Overlooking the clueless bias in "First Read"
"These days, the Democratic party appears to be pretty low on ideas, beyond their opposition to the President's Social Security plan and some effort at the margins on prescription drugs" ...there's some pretty funny DLC trash talking in this column. (funny in a head-exploding way)
snip>
Maybe it was the snowy weather that made the Democratic Leadership Council's Capitol Hill offices feel like a bunker. But the fact that the energy in the party is coming from the left and is focused more on tactics than on policy, as evidenced by Howard Dean's election as DNC chair, is clearly unsettling the centrist group. A representative of liberal, Internet-driven MoveOn recently accused the DLC of being "out of vogue" and irrelevant. DLCers, meanwhile, await the 2008 presidential primary as the time when the party's direction will be determined -- just as it was when the DLC and a governor named Clinton gained prominence in the early 1990s.
...
From took issue with one emerging tactic in particular: "There's some credibility developing behind the idea that the party can recede into its base and win," he said, with the ongoing discussion on the left clearly in mind. The problem with that, he argued, is that the Democratic base isn't big enough. "Karl Rove can have a polarizing strategy because he starts with a much bigger base."

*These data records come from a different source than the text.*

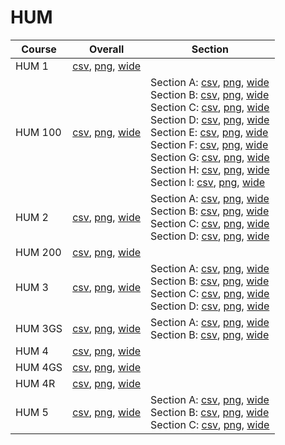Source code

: # HUM

| Course | Overall | Section |
| ------ | ------- | ------- |
| HUM 1 | [csv](https://github.com/UCSD-Historical-Enrollment-Data/2024Fall/blob/main/overall/HUM%201.csv), [png](https://raw.githubusercontent.com/UCSD-Historical-Enrollment-Data/2024Fall/main/plot_overall/HUM%201.png), [wide](https://raw.githubusercontent.com/UCSD-Historical-Enrollment-Data/2024Fall/main/plot_overall_wide/HUM%201.png) |  |
| HUM 100 | [csv](https://github.com/UCSD-Historical-Enrollment-Data/2024Fall/blob/main/overall/HUM%20100.csv), [png](https://raw.githubusercontent.com/UCSD-Historical-Enrollment-Data/2024Fall/main/plot_overall/HUM%20100.png), [wide](https://raw.githubusercontent.com/UCSD-Historical-Enrollment-Data/2024Fall/main/plot_overall_wide/HUM%20100.png) | Section A: [csv](https://github.com/UCSD-Historical-Enrollment-Data/2024Fall/blob/main/section/HUM%20100_A.csv), [png](https://raw.githubusercontent.com/UCSD-Historical-Enrollment-Data/2024Fall/main/plot_section/HUM%20100_A.png), [wide](https://raw.githubusercontent.com/UCSD-Historical-Enrollment-Data/2024Fall/main/plot_section_wide/HUM%20100_A.png)<br>Section B: [csv](https://github.com/UCSD-Historical-Enrollment-Data/2024Fall/blob/main/section/HUM%20100_B.csv), [png](https://raw.githubusercontent.com/UCSD-Historical-Enrollment-Data/2024Fall/main/plot_section/HUM%20100_B.png), [wide](https://raw.githubusercontent.com/UCSD-Historical-Enrollment-Data/2024Fall/main/plot_section_wide/HUM%20100_B.png)<br>Section C: [csv](https://github.com/UCSD-Historical-Enrollment-Data/2024Fall/blob/main/section/HUM%20100_C.csv), [png](https://raw.githubusercontent.com/UCSD-Historical-Enrollment-Data/2024Fall/main/plot_section/HUM%20100_C.png), [wide](https://raw.githubusercontent.com/UCSD-Historical-Enrollment-Data/2024Fall/main/plot_section_wide/HUM%20100_C.png)<br>Section D: [csv](https://github.com/UCSD-Historical-Enrollment-Data/2024Fall/blob/main/section/HUM%20100_D.csv), [png](https://raw.githubusercontent.com/UCSD-Historical-Enrollment-Data/2024Fall/main/plot_section/HUM%20100_D.png), [wide](https://raw.githubusercontent.com/UCSD-Historical-Enrollment-Data/2024Fall/main/plot_section_wide/HUM%20100_D.png)<br>Section E: [csv](https://github.com/UCSD-Historical-Enrollment-Data/2024Fall/blob/main/section/HUM%20100_E.csv), [png](https://raw.githubusercontent.com/UCSD-Historical-Enrollment-Data/2024Fall/main/plot_section/HUM%20100_E.png), [wide](https://raw.githubusercontent.com/UCSD-Historical-Enrollment-Data/2024Fall/main/plot_section_wide/HUM%20100_E.png)<br>Section F: [csv](https://github.com/UCSD-Historical-Enrollment-Data/2024Fall/blob/main/section/HUM%20100_F.csv), [png](https://raw.githubusercontent.com/UCSD-Historical-Enrollment-Data/2024Fall/main/plot_section/HUM%20100_F.png), [wide](https://raw.githubusercontent.com/UCSD-Historical-Enrollment-Data/2024Fall/main/plot_section_wide/HUM%20100_F.png)<br>Section G: [csv](https://github.com/UCSD-Historical-Enrollment-Data/2024Fall/blob/main/section/HUM%20100_G.csv), [png](https://raw.githubusercontent.com/UCSD-Historical-Enrollment-Data/2024Fall/main/plot_section/HUM%20100_G.png), [wide](https://raw.githubusercontent.com/UCSD-Historical-Enrollment-Data/2024Fall/main/plot_section_wide/HUM%20100_G.png)<br>Section H: [csv](https://github.com/UCSD-Historical-Enrollment-Data/2024Fall/blob/main/section/HUM%20100_H.csv), [png](https://raw.githubusercontent.com/UCSD-Historical-Enrollment-Data/2024Fall/main/plot_section/HUM%20100_H.png), [wide](https://raw.githubusercontent.com/UCSD-Historical-Enrollment-Data/2024Fall/main/plot_section_wide/HUM%20100_H.png)<br>Section I: [csv](https://github.com/UCSD-Historical-Enrollment-Data/2024Fall/blob/main/section/HUM%20100_I.csv), [png](https://raw.githubusercontent.com/UCSD-Historical-Enrollment-Data/2024Fall/main/plot_section/HUM%20100_I.png), [wide](https://raw.githubusercontent.com/UCSD-Historical-Enrollment-Data/2024Fall/main/plot_section_wide/HUM%20100_I.png) |
| HUM 2 | [csv](https://github.com/UCSD-Historical-Enrollment-Data/2024Fall/blob/main/overall/HUM%202.csv), [png](https://raw.githubusercontent.com/UCSD-Historical-Enrollment-Data/2024Fall/main/plot_overall/HUM%202.png), [wide](https://raw.githubusercontent.com/UCSD-Historical-Enrollment-Data/2024Fall/main/plot_overall_wide/HUM%202.png) | Section A: [csv](https://github.com/UCSD-Historical-Enrollment-Data/2024Fall/blob/main/section/HUM%202_A.csv), [png](https://raw.githubusercontent.com/UCSD-Historical-Enrollment-Data/2024Fall/main/plot_section/HUM%202_A.png), [wide](https://raw.githubusercontent.com/UCSD-Historical-Enrollment-Data/2024Fall/main/plot_section_wide/HUM%202_A.png)<br>Section B: [csv](https://github.com/UCSD-Historical-Enrollment-Data/2024Fall/blob/main/section/HUM%202_B.csv), [png](https://raw.githubusercontent.com/UCSD-Historical-Enrollment-Data/2024Fall/main/plot_section/HUM%202_B.png), [wide](https://raw.githubusercontent.com/UCSD-Historical-Enrollment-Data/2024Fall/main/plot_section_wide/HUM%202_B.png)<br>Section C: [csv](https://github.com/UCSD-Historical-Enrollment-Data/2024Fall/blob/main/section/HUM%202_C.csv), [png](https://raw.githubusercontent.com/UCSD-Historical-Enrollment-Data/2024Fall/main/plot_section/HUM%202_C.png), [wide](https://raw.githubusercontent.com/UCSD-Historical-Enrollment-Data/2024Fall/main/plot_section_wide/HUM%202_C.png)<br>Section D: [csv](https://github.com/UCSD-Historical-Enrollment-Data/2024Fall/blob/main/section/HUM%202_D.csv), [png](https://raw.githubusercontent.com/UCSD-Historical-Enrollment-Data/2024Fall/main/plot_section/HUM%202_D.png), [wide](https://raw.githubusercontent.com/UCSD-Historical-Enrollment-Data/2024Fall/main/plot_section_wide/HUM%202_D.png) |
| HUM 200 | [csv](https://github.com/UCSD-Historical-Enrollment-Data/2024Fall/blob/main/overall/HUM%20200.csv), [png](https://raw.githubusercontent.com/UCSD-Historical-Enrollment-Data/2024Fall/main/plot_overall/HUM%20200.png), [wide](https://raw.githubusercontent.com/UCSD-Historical-Enrollment-Data/2024Fall/main/plot_overall_wide/HUM%20200.png) |  |
| HUM 3 | [csv](https://github.com/UCSD-Historical-Enrollment-Data/2024Fall/blob/main/overall/HUM%203.csv), [png](https://raw.githubusercontent.com/UCSD-Historical-Enrollment-Data/2024Fall/main/plot_overall/HUM%203.png), [wide](https://raw.githubusercontent.com/UCSD-Historical-Enrollment-Data/2024Fall/main/plot_overall_wide/HUM%203.png) | Section A: [csv](https://github.com/UCSD-Historical-Enrollment-Data/2024Fall/blob/main/section/HUM%203_A.csv), [png](https://raw.githubusercontent.com/UCSD-Historical-Enrollment-Data/2024Fall/main/plot_section/HUM%203_A.png), [wide](https://raw.githubusercontent.com/UCSD-Historical-Enrollment-Data/2024Fall/main/plot_section_wide/HUM%203_A.png)<br>Section B: [csv](https://github.com/UCSD-Historical-Enrollment-Data/2024Fall/blob/main/section/HUM%203_B.csv), [png](https://raw.githubusercontent.com/UCSD-Historical-Enrollment-Data/2024Fall/main/plot_section/HUM%203_B.png), [wide](https://raw.githubusercontent.com/UCSD-Historical-Enrollment-Data/2024Fall/main/plot_section_wide/HUM%203_B.png)<br>Section C: [csv](https://github.com/UCSD-Historical-Enrollment-Data/2024Fall/blob/main/section/HUM%203_C.csv), [png](https://raw.githubusercontent.com/UCSD-Historical-Enrollment-Data/2024Fall/main/plot_section/HUM%203_C.png), [wide](https://raw.githubusercontent.com/UCSD-Historical-Enrollment-Data/2024Fall/main/plot_section_wide/HUM%203_C.png)<br>Section D: [csv](https://github.com/UCSD-Historical-Enrollment-Data/2024Fall/blob/main/section/HUM%203_D.csv), [png](https://raw.githubusercontent.com/UCSD-Historical-Enrollment-Data/2024Fall/main/plot_section/HUM%203_D.png), [wide](https://raw.githubusercontent.com/UCSD-Historical-Enrollment-Data/2024Fall/main/plot_section_wide/HUM%203_D.png) |
| HUM 3GS | [csv](https://github.com/UCSD-Historical-Enrollment-Data/2024Fall/blob/main/overall/HUM%203GS.csv), [png](https://raw.githubusercontent.com/UCSD-Historical-Enrollment-Data/2024Fall/main/plot_overall/HUM%203GS.png), [wide](https://raw.githubusercontent.com/UCSD-Historical-Enrollment-Data/2024Fall/main/plot_overall_wide/HUM%203GS.png) | Section A: [csv](https://github.com/UCSD-Historical-Enrollment-Data/2024Fall/blob/main/section/HUM%203GS_A.csv), [png](https://raw.githubusercontent.com/UCSD-Historical-Enrollment-Data/2024Fall/main/plot_section/HUM%203GS_A.png), [wide](https://raw.githubusercontent.com/UCSD-Historical-Enrollment-Data/2024Fall/main/plot_section_wide/HUM%203GS_A.png)<br>Section B: [csv](https://github.com/UCSD-Historical-Enrollment-Data/2024Fall/blob/main/section/HUM%203GS_B.csv), [png](https://raw.githubusercontent.com/UCSD-Historical-Enrollment-Data/2024Fall/main/plot_section/HUM%203GS_B.png), [wide](https://raw.githubusercontent.com/UCSD-Historical-Enrollment-Data/2024Fall/main/plot_section_wide/HUM%203GS_B.png) |
| HUM 4 | [csv](https://github.com/UCSD-Historical-Enrollment-Data/2024Fall/blob/main/overall/HUM%204.csv), [png](https://raw.githubusercontent.com/UCSD-Historical-Enrollment-Data/2024Fall/main/plot_overall/HUM%204.png), [wide](https://raw.githubusercontent.com/UCSD-Historical-Enrollment-Data/2024Fall/main/plot_overall_wide/HUM%204.png) |  |
| HUM 4GS | [csv](https://github.com/UCSD-Historical-Enrollment-Data/2024Fall/blob/main/overall/HUM%204GS.csv), [png](https://raw.githubusercontent.com/UCSD-Historical-Enrollment-Data/2024Fall/main/plot_overall/HUM%204GS.png), [wide](https://raw.githubusercontent.com/UCSD-Historical-Enrollment-Data/2024Fall/main/plot_overall_wide/HUM%204GS.png) |  |
| HUM 4R | [csv](https://github.com/UCSD-Historical-Enrollment-Data/2024Fall/blob/main/overall/HUM%204R.csv), [png](https://raw.githubusercontent.com/UCSD-Historical-Enrollment-Data/2024Fall/main/plot_overall/HUM%204R.png), [wide](https://raw.githubusercontent.com/UCSD-Historical-Enrollment-Data/2024Fall/main/plot_overall_wide/HUM%204R.png) |  |
| HUM 5 | [csv](https://github.com/UCSD-Historical-Enrollment-Data/2024Fall/blob/main/overall/HUM%205.csv), [png](https://raw.githubusercontent.com/UCSD-Historical-Enrollment-Data/2024Fall/main/plot_overall/HUM%205.png), [wide](https://raw.githubusercontent.com/UCSD-Historical-Enrollment-Data/2024Fall/main/plot_overall_wide/HUM%205.png) | Section A: [csv](https://github.com/UCSD-Historical-Enrollment-Data/2024Fall/blob/main/section/HUM%205_A.csv), [png](https://raw.githubusercontent.com/UCSD-Historical-Enrollment-Data/2024Fall/main/plot_section/HUM%205_A.png), [wide](https://raw.githubusercontent.com/UCSD-Historical-Enrollment-Data/2024Fall/main/plot_section_wide/HUM%205_A.png)<br>Section B: [csv](https://github.com/UCSD-Historical-Enrollment-Data/2024Fall/blob/main/section/HUM%205_B.csv), [png](https://raw.githubusercontent.com/UCSD-Historical-Enrollment-Data/2024Fall/main/plot_section/HUM%205_B.png), [wide](https://raw.githubusercontent.com/UCSD-Historical-Enrollment-Data/2024Fall/main/plot_section_wide/HUM%205_B.png)<br>Section C: [csv](https://github.com/UCSD-Historical-Enrollment-Data/2024Fall/blob/main/section/HUM%205_C.csv), [png](https://raw.githubusercontent.com/UCSD-Historical-Enrollment-Data/2024Fall/main/plot_section/HUM%205_C.png), [wide](https://raw.githubusercontent.com/UCSD-Historical-Enrollment-Data/2024Fall/main/plot_section_wide/HUM%205_C.png) |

(This is just nutty! Rove's base is bigger than women, workers, the war weary, the poor and minorities?) ...
The DLC believes the party needs to emphasize values and reform, along with national security. In talking about social issues, From said, "We don't show enough respect for people who might disagree with us." Not surprisingly, the collective DLC conclusion was that Hillary Clinton gets this better than other Democrats. Will Marshall, president of the DLC-affiliated Progressive Policy Institute, called her recent, controversial speech on abortion "an example of getting away from culture-war politics." Asked whether cultural conservatives' negative feelings toward the Senator make her a flawed messenger, Marshall replied that "because she has been demonized by the right, she's in position to surprise."
(ROFL! He's such a hypocrit. Anyone the right demonizes can "surprise" with some attention. Kerry did it at the debates, then blew it. Dean does it everytime he's given an audience! The very people From disapproves of most could do it.) ...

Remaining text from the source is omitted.